START Task data

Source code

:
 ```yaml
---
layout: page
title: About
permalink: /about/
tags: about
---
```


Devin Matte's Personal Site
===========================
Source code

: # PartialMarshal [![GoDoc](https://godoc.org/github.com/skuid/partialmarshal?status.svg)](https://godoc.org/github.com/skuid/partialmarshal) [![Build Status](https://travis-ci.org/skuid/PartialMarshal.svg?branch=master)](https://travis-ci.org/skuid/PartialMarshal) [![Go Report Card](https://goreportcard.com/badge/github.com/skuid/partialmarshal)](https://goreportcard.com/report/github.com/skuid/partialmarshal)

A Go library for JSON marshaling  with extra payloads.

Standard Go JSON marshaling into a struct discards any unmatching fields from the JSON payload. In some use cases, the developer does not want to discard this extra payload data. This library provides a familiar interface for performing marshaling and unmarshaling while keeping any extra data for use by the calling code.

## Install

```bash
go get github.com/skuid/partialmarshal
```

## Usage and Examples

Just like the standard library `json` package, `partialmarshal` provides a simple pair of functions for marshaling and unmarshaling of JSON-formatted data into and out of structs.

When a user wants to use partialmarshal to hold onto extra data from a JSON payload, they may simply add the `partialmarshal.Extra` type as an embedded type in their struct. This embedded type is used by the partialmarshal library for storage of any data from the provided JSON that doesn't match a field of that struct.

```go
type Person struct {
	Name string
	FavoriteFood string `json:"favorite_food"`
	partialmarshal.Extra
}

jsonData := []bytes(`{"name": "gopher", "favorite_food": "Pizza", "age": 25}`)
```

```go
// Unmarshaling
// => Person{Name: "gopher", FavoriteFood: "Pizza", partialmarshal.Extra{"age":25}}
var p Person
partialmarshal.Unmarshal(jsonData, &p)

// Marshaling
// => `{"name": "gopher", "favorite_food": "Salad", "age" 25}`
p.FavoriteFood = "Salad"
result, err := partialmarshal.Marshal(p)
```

END Task data

== Your task ==
Say how many lines in the records hold the string "Salad", please, and add no other words.

== Solution below ==
2